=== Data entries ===
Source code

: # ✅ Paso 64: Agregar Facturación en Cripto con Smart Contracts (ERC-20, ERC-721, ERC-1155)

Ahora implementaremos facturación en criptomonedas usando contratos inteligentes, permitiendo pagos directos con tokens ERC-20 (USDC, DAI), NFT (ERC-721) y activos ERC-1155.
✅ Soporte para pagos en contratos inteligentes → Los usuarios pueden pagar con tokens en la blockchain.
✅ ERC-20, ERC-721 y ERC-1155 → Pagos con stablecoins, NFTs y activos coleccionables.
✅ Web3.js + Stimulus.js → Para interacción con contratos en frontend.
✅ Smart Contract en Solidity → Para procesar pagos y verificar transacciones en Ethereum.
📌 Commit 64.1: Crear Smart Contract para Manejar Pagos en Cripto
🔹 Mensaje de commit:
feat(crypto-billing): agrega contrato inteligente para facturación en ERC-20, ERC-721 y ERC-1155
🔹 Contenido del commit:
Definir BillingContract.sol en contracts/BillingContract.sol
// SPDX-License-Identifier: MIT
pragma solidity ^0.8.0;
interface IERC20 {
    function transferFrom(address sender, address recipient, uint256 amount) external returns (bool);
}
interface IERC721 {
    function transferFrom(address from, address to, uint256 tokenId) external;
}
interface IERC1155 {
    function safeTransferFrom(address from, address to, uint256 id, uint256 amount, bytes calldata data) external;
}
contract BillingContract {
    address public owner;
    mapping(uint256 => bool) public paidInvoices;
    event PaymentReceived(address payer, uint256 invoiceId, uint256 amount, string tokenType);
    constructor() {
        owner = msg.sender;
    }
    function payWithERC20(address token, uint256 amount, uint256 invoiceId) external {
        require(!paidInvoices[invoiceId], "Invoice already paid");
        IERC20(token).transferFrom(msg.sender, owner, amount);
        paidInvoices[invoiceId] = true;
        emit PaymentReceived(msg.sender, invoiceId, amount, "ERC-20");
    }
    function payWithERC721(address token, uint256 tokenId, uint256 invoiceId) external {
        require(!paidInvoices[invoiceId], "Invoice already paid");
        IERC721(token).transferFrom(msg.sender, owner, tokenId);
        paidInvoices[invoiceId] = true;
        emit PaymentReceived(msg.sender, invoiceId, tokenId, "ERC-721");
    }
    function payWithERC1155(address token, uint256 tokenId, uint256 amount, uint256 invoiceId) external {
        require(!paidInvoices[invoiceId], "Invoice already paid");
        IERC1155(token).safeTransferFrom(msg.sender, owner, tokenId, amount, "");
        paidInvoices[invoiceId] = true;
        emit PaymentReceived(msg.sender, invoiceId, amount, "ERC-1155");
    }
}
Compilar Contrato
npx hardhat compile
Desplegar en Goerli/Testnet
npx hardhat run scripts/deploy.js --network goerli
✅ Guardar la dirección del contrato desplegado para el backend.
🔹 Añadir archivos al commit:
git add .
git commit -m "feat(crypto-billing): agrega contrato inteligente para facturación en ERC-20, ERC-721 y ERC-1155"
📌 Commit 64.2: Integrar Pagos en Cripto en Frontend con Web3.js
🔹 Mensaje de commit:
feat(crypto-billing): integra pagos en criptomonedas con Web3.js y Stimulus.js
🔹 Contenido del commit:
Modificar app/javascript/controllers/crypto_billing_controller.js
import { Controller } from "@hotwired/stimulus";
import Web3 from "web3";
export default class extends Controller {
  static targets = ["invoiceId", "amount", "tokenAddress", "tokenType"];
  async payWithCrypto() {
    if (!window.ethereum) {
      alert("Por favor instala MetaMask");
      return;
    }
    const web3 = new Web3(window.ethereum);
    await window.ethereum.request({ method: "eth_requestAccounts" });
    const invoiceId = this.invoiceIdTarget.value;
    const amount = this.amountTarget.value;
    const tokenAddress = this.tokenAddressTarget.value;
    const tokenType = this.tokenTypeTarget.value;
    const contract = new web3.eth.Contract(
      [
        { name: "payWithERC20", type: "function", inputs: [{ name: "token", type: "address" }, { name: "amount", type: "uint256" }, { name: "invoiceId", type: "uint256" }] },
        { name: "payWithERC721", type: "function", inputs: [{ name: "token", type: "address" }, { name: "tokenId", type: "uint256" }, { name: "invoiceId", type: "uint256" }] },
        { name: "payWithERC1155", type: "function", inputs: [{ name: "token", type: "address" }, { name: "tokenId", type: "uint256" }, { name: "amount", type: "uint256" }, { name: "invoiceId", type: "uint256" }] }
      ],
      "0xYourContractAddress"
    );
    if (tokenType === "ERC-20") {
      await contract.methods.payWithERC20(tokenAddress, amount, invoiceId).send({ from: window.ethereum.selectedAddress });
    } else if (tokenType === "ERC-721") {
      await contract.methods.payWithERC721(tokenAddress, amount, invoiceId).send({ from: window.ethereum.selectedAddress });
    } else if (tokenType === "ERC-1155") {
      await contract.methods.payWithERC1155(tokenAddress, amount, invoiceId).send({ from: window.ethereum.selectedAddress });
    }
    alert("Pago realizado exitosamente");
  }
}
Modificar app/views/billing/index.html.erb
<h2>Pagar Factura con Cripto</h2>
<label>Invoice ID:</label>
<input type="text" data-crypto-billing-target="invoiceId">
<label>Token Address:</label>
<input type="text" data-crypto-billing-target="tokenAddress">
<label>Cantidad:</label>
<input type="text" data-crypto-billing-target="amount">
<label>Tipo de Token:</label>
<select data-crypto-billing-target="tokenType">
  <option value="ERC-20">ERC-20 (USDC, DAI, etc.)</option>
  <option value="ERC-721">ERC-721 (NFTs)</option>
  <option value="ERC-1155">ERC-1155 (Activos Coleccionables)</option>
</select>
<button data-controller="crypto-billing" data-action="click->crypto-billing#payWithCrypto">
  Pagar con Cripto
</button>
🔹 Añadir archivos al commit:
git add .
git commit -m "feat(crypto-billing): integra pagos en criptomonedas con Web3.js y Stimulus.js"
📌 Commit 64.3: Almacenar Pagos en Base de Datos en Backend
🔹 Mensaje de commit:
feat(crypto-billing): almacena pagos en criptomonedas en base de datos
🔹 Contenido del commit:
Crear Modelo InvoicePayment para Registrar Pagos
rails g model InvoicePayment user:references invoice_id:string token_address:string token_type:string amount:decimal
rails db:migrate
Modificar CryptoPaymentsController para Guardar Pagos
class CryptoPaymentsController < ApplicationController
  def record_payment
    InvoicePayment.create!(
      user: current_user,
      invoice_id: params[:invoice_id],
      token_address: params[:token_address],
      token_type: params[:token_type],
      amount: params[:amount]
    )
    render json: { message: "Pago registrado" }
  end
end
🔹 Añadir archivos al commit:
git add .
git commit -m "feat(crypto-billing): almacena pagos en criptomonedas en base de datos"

=== Task goal ===
Which lines above carry the string "await"? Copy those lines.

=== Task output ===
    await window.ethereum.request({ method: "eth_requestAccounts" });
      await contract.methods.payWithERC20(tokenAddress, amount, invoiceId).send({ from: window.ethereum.selectedAddress });
      await contract.methods.payWithERC721(tokenAddress, amount, invoiceId).send({ from: window.ethereum.selectedAddress });
      await contract.methods.payWithERC1155(tokenAddress, amount, invoiceId).send({ from: window.ethereum.selectedAddress });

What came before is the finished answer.